Ptarmigan is a Gaelic word, tàrmachan, that was adopted into English in the 1500s. It maintained its initial T for over a century, until writers in the later Early Modern Period—who became increasingly obsessed with making English behave like the classical languages of antiquity—began, quite frankly, to mess everything up.


Seemingly unfamiliar with the word’s true origins, they wrongly concluded that ptarmigan must be related to the Greek word for a wing, pteron, and so began artificially employing a Greek-inspired spelling with an initial silent P. That spelling was etymologically erroneous, but to the writers of the time nevertheless appeared to keep the bird’s name in line with all sorts of other Greek-inspired scientific terms, like pterygoid (a wing-shaped bony structure in the palate), pterygosteum (one of the veins in an insect’s wing) and pteropine (‘resembling a fruit bat’). (Pterosaurs and pterodactyls, incidentally, were a much later discovery, dating from the early Victorian era.)
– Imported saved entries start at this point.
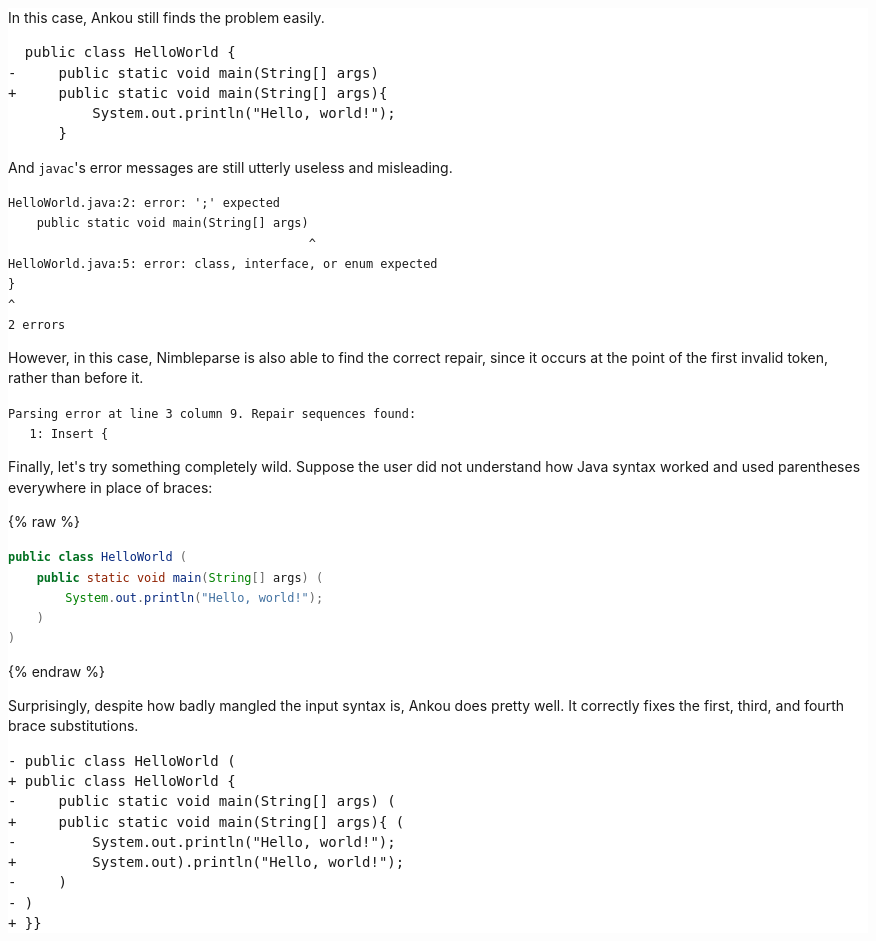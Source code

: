 In this case, Ankou still finds the problem easily.

<pre>  public class HelloWorld {
<span class="red">- </span>    public static void main(String[] args)
<span class="green">+ </span>    public static void main(String[] args)<span class="green">{
  </span>        System.out.println("Hello, world!");
      }
</pre>

And `javac`'s error messages are still utterly useless and misleading.

```
HelloWorld.java:2: error: ';' expected
    public static void main(String[] args)
                                          ^
HelloWorld.java:5: error: class, interface, or enum expected
}
^
2 errors
```

However, in this case, Nimbleparse is also able to find the correct repair, since it occurs at the point of the first invalid token, rather than before it.

```
Parsing error at line 3 column 9. Repair sequences found:
   1: Insert {

```

Finally, let's try something completely wild. Suppose the user did not understand how Java syntax worked and used parentheses everywhere in place of braces:

{% raw %}
```java
public class HelloWorld (
    public static void main(String[] args) (
        System.out.println("Hello, world!");
    )
)
```
{% endraw %}

Surprisingly, despite how badly mangled the input syntax is, Ankou does pretty well. It correctly fixes the first, third, and fourth brace substitutions.

<pre><span class="red">- </span>public class HelloWorld <span class="red">(
</span><span class="green">+ </span>public class HelloWorld <span class="green">{
</span><span class="red">- </span>    public static void main(String[] args) (
<span class="green">+ </span>    public static void main(String[] args)<span class="green">{</span> (
<span class="red">- </span>        System.out.println("Hello, world!");
<span class="green">+ </span>        System.out<span class="green">)</span>.println("Hello, world!");
<span class="red">-     )
- )
</span><span class="green">+ }}
</span></pre>
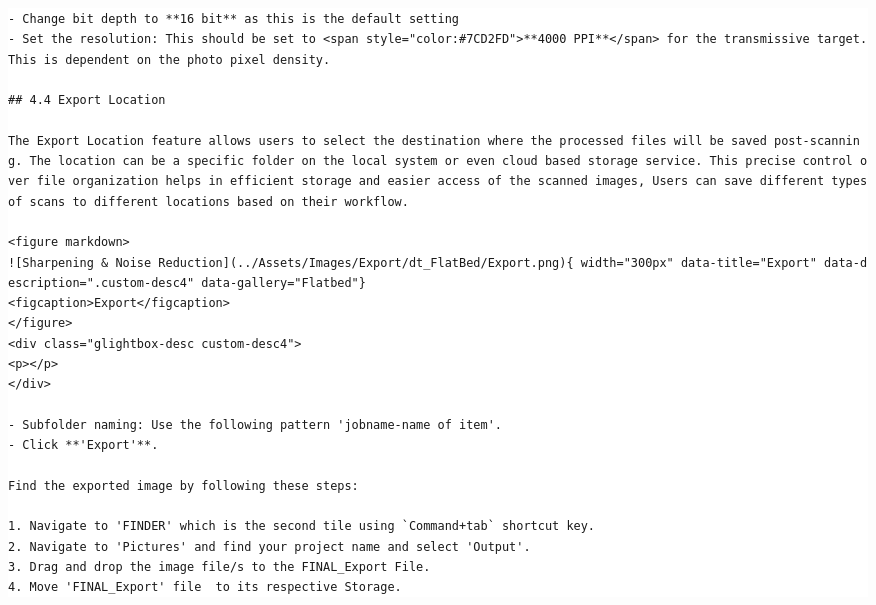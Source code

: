     - Change bit depth to **16 bit** as this is the default setting
    - Set the resolution: This should be set to <span style="color:#7CD2FD">**4000 PPI**</span> for the transmissive target. This is dependent on the photo pixel density.

    ## 4.4 Export Location

    The Export Location feature allows users to select the destination where the processed files will be saved post-scanning. The location can be a specific folder on the local system or even cloud based storage service. This precise control over file organization helps in efficient storage and easier access of the scanned images, Users can save different types of scans to different locations based on their workflow.

    <figure markdown>
    ![Sharpening & Noise Reduction](../Assets/Images/Export/dt_FlatBed/Export.png){ width="300px" data-title="Export" data-description=".custom-desc4" data-gallery="Flatbed"}
    <figcaption>Export</figcaption>
    </figure>
    <div class="glightbox-desc custom-desc4">
    <p></p>
    </div>

    - Subfolder naming: Use the following pattern 'jobname-name of item'.
    - Click **'Export'**.

    Find the exported image by following these steps:

    1. Navigate to 'FINDER' which is the second tile using `Command+tab` shortcut key.
    2. Navigate to 'Pictures' and find your project name and select 'Output'.
    3. Drag and drop the image file/s to the FINAL_Export File.
    4. Move 'FINAL_Export' file  to its respective Storage.

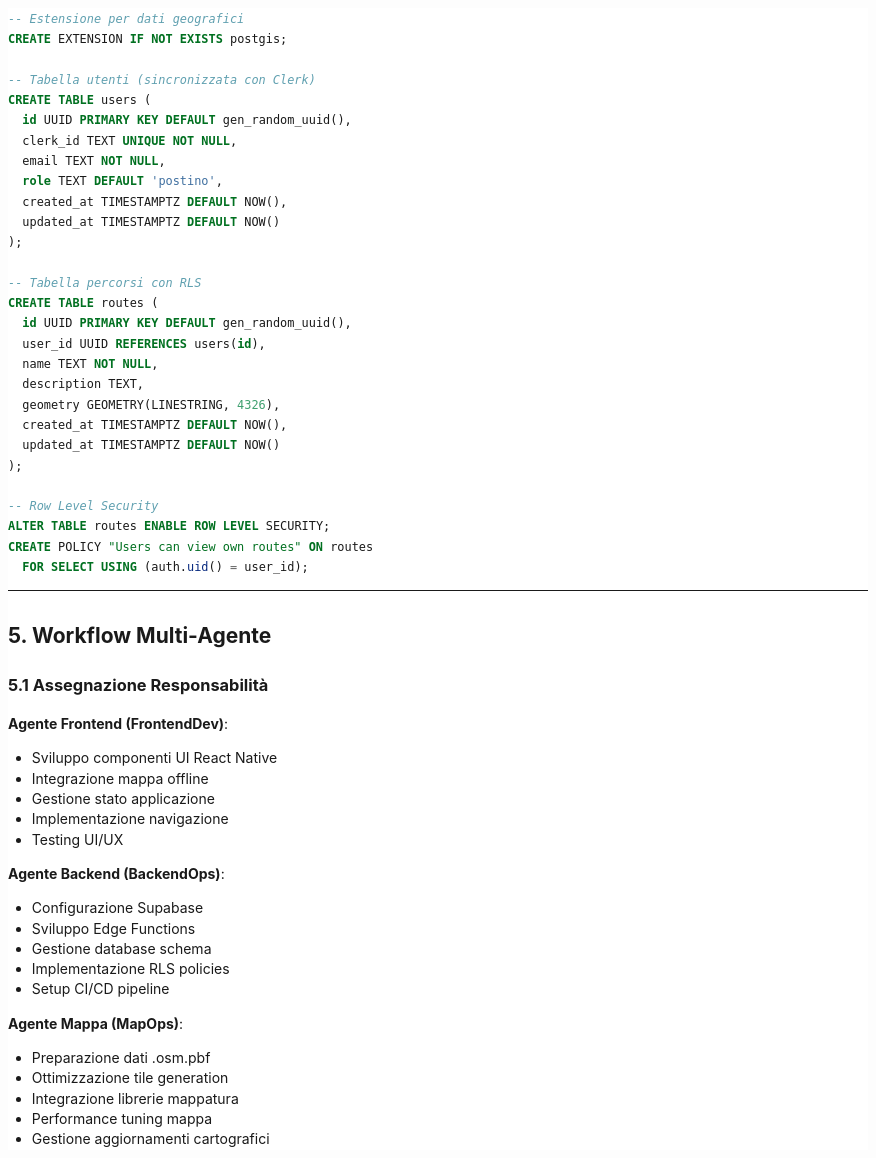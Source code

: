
 ```sql
-- Estensione per dati geografici
CREATE EXTENSION IF NOT EXISTS postgis;

-- Tabella utenti (sincronizzata con Clerk)
CREATE TABLE users (
  id UUID PRIMARY KEY DEFAULT gen_random_uuid(),
  clerk_id TEXT UNIQUE NOT NULL,
  email TEXT NOT NULL,
  role TEXT DEFAULT 'postino',
  created_at TIMESTAMPTZ DEFAULT NOW(),
  updated_at TIMESTAMPTZ DEFAULT NOW()
);

-- Tabella percorsi con RLS
CREATE TABLE routes (
  id UUID PRIMARY KEY DEFAULT gen_random_uuid(),
  user_id UUID REFERENCES users(id),
  name TEXT NOT NULL,
  description TEXT,
  geometry GEOMETRY(LINESTRING, 4326),
  created_at TIMESTAMPTZ DEFAULT NOW(),
  updated_at TIMESTAMPTZ DEFAULT NOW()
);

-- Row Level Security
ALTER TABLE routes ENABLE ROW LEVEL SECURITY;
CREATE POLICY "Users can view own routes" ON routes
  FOR SELECT USING (auth.uid() = user_id);
```

---

## 5. Workflow Multi-Agente

### 5.1 Assegnazione Responsabilità

**Agente Frontend (FrontendDev)**:
- Sviluppo componenti UI React Native
- Integrazione mappa offline
- Gestione stato applicazione
- Implementazione navigazione
- Testing UI/UX

**Agente Backend (BackendOps)**:
- Configurazione Supabase
- Sviluppo Edge Functions
- Gestione database schema
- Implementazione RLS policies
- Setup CI/CD pipeline

**Agente Mappa (MapOps)**:
- Preparazione dati .osm.pbf
- Ottimizzazione tile generation
- Integrazione librerie mappatura
- Performance tuning mappa
- Gestione aggiornamenti cartografici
But while all those words were rightly spelled with a P because they followed the Greek template—quite literally—to the letter, ptarmigan was respelled in error, and we’ve been living with the error ever since.


One last question, though: where did the name tàrmachan come from in the first place?


That’s a trickier point to address, as the word’s Gaelic ancestors remain something of a mystery. There is a convincing theory, however, that the root here is an old Gaelic word, tàrmaich, variously meaning ‘to settle’, ‘originate’ or ‘gather’—and that would make a tàrmachan literally a ‘little settler’.


Quite what that name is meant to allude to is equally puzzling, but it’s perhaps a reference to the birds hunkering close to the earth in the bitter, wintry conditions in which they live, or else is a reference to them making their simple nests in shallow, bowl-shaped scrapes or troughs on the ground.